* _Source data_
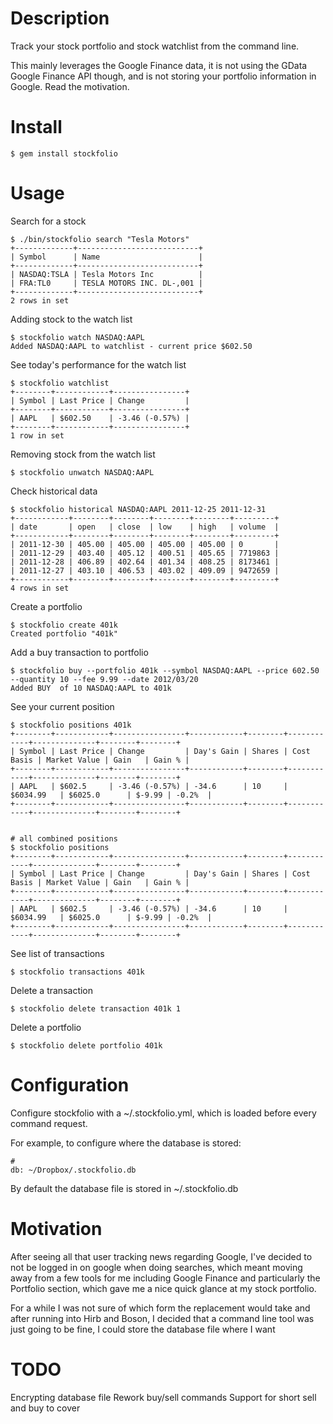 Description
===========

Track your stock portfolio and stock watchlist from the command line.

This mainly leverages the Google Finance data, it is not using the GData Google Finance API though, and is not storing your portfolio information in Google. Read the motivation.

Install
=======

    $ gem install stockfolio

Usage
=====

Search for a stock

    $ ./bin/stockfolio search "Tesla Motors"
    +-------------+---------------------------+
    | Symbol      | Name                      |
    +-------------+---------------------------+
    | NASDAQ:TSLA | Tesla Motors Inc          |
    | FRA:TL0     | TESLA MOTORS INC. DL-,001 |
    +-------------+---------------------------+
    2 rows in set

Adding stock to the watch list

    $ stockfolio watch NASDAQ:AAPL
    Added NASDAQ:AAPL to watchlist - current price $602.50

See today's performance for the watch list

    $ stockfolio watchlist
    +--------+------------+----------------+
    | Symbol | Last Price | Change         |
    +--------+------------+----------------+
    | AAPL   | $602.50    | -3.46 (-0.57%) |
    +--------+------------+----------------+
    1 row in set

Removing stock from the watch list

    $ stockfolio unwatch NASDAQ:AAPL

Check historical data

    $ stockfolio historical NASDAQ:AAPL 2011-12-25 2011-12-31
    +------------+--------+--------+--------+--------+---------+
    | date       | open   | close  | low    | high   | volume  |
    +------------+--------+--------+--------+--------+---------+
    | 2011-12-30 | 405.00 | 405.00 | 405.00 | 405.00 | 0       |
    | 2011-12-29 | 403.40 | 405.12 | 400.51 | 405.65 | 7719863 |
    | 2011-12-28 | 406.89 | 402.64 | 401.34 | 408.25 | 8173461 |
    | 2011-12-27 | 403.10 | 406.53 | 403.02 | 409.09 | 9472659 |
    +------------+--------+--------+--------+--------+---------+
    4 rows in set

Create a portfolio

    $ stockfolio create 401k
    Created portfolio "401k"

Add a buy transaction to portfolio

    $ stockfolio buy --portfolio 401k --symbol NASDAQ:AAPL --price 602.50 --quantity 10 --fee 9.99 --date 2012/03/20
    Added BUY  of 10 NASDAQ:AAPL to 401k

See your current position

    $ stockfolio positions 401k
    +--------+------------+----------------+------------+--------+------------+--------------+--------+--------+
    | Symbol | Last Price | Change         | Day's Gain | Shares | Cost Basis | Market Value | Gain   | Gain % |
    +--------+------------+----------------+------------+--------+------------+--------------+--------+--------+
    | AAPL   | $602.5     | -3.46 (-0.57%) | -34.6      | 10     | $6034.99   | $6025.0      | $-9.99 | -0.2%  |
    +--------+------------+----------------+------------+--------+------------+--------------+--------+--------+
    
    
    # all combined positions
    $ stockfolio positions
    +--------+------------+----------------+------------+--------+------------+--------------+--------+--------+
    | Symbol | Last Price | Change         | Day's Gain | Shares | Cost Basis | Market Value | Gain   | Gain % |
    +--------+------------+----------------+------------+--------+------------+--------------+--------+--------+
    | AAPL   | $602.5     | -3.46 (-0.57%) | -34.6      | 10     | $6034.99   | $6025.0      | $-9.99 | -0.2%  |
    +--------+------------+----------------+------------+--------+------------+--------------+--------+--------+

See list of transactions

    $ stockfolio transactions 401k

Delete a transaction

    $ stockfolio delete transaction 401k 1

Delete a portfolio

    $ stockfolio delete portfolio 401k
 
Configuration
=============

Configure stockfolio with a ~/.stockfolio.yml, which is loaded before every command request.

For example, to configure where the database is stored:
    
    #
    db: ~/Dropbox/.stockfolio.db

By default the database file is stored in ~/.stockfolio.db

Motivation
==========

After seeing all that user tracking news regarding Google, I've decided to not be logged in on google when doing searches, which meant moving away from a few tools for me including Google Finance and particularly the Portfolio section, which gave me a nice quick glance at my stock portfolio.

For a while I was not sure of which form the replacement would take and after running into Hirb and Boson, I decided that a command line tool was just going to be fine, I could store the database file where I want

TODO
====

Encrypting database file
Rework buy/sell commands
Support for short sell and buy to cover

* _What is being asked_
Please print the entries exactly as they stand. Images are not part of the copy.

* _Task solution_
 Description
===========

Track your stock portfolio and stock watchlist from the command line.

This mainly leverages the Google Finance data, it is not using the GData Google Finance API though, and is not storing your portfolio information in Google. Read the motivation.

Install
=======

    $ gem install stockfolio

Usage
=====

Search for a stock

    $ ./bin/stockfolio search "Tesla Motors"
    +-------------+---------------------------+
    | Symbol      | Name                      |
    +-------------+---------------------------+
    | NASDAQ:TSLA | Tesla Motors Inc          |
    | FRA:TL0     | TESLA MOTORS INC. DL-,001 |
    +-------------+---------------------------+
    2 rows in set

Adding stock to the watch list

    $ stockfolio watch NASDAQ:AAPL
    Added NASDAQ:AAPL to watchlist - current price $602.50

See today's performance for the watch list

    $ stockfolio watchlist
    +--------+------------+----------------+
    | Symbol | Last Price | Change         |
    +--------+------------+----------------+
    | AAPL   | $602.50    | -3.46 (-0.57%) |
    +--------+------------+----------------+
    1 row in set

Removing stock from the watch list

    $ stockfolio unwatch NASDAQ:AAPL

Check historical data

    $ stockfolio historical NASDAQ:AAPL 2011-12-25 2011-12-31
    +------------+--------+--------+--------+--------+---------+
    | date       | open   | close  | low    | high   | volume  |
    +------------+--------+--------+--------+--------+---------+
    | 2011-12-30 | 405.00 | 405.00 | 405.00 | 405.00 | 0       |
    | 2011-12-29 | 403.40 | 405.12 | 400.51 | 405.65 | 7719863 |
    | 2011-12-28 | 406.89 | 402.64 | 401.34 | 408.25 | 8173461 |
    | 2011-12-27 | 403.10 | 406.53 | 403.02 | 409.09 | 9472659 |
    +------------+--------+--------+--------+--------+---------+
    4 rows in set

Create a portfolio

    $ stockfolio create 401k
    Created portfolio "401k"

Add a buy transaction to portfolio

    $ stockfolio buy --portfolio 401k --symbol NASDAQ:AAPL --price 602.50 --quantity 10 --fee 9.99 --date 2012/03/20
    Added BUY  of 10 NASDAQ:AAPL to 401k

See your current position

    $ stockfolio positions 401k
    +--------+------------+----------------+------------+--------+------------+--------------+--------+--------+
    | Symbol | Last Price | Change         | Day's Gain | Shares | Cost Basis | Market Value | Gain   | Gain % |
    +--------+------------+----------------+------------+--------+------------+--------------+--------+--------+
    | AAPL   | $602.5     | -3.46 (-0.57%) | -34.6      | 10     | $6034.99   | $6025.0      | $-9.99 | -0.2%  |
    +--------+------------+----------------+------------+--------+------------+--------------+--------+--------+
    
    
    # all combined positions
    $ stockfolio positions
    +--------+------------+----------------+------------+--------+------------+--------------+--------+--------+
    | Symbol | Last Price | Change         | Day's Gain | Shares | Cost Basis | Market Value | Gain   | Gain % |
    +--------+------------+----------------+------------+--------+------------+--------------+--------+--------+
    | AAPL   | $602.5     | -3.46 (-0.57%) | -34.6      | 10     | $6034.99   | $6025.0      | $-9.99 | -0.2%  |
    +--------+------------+----------------+------------+--------+------------+--------------+--------+--------+

See list of transactions

    $ stockfolio transactions 401k

Delete a transaction

    $ stockfolio delete transaction 401k 1

Delete a portfolio

    $ stockfolio delete portfolio 401k
 
Configuration
=============

Configure stockfolio with a ~/.stockfolio.yml, which is loaded before every command request.

For example, to configure where the database is stored:
    
    #
    db: ~/Dropbox/.stockfolio.db

By default the database file is stored in ~/.stockfolio.db

Motivation
==========

After seeing all that user tracking news regarding Google, I've decided to not be logged in on google when doing searches, which meant moving away from a few tools for me including Google Finance and particularly the Portfolio section, which gave me a nice quick glance at my stock portfolio.

For a while I was not sure of which form the replacement would take and after running into Hirb and Boson, I decided that a command line tool was just going to be fine, I could store the database file where I want

TODO
====

Encrypting database file
Rework buy/sell commands
Support for short sell and buy to cover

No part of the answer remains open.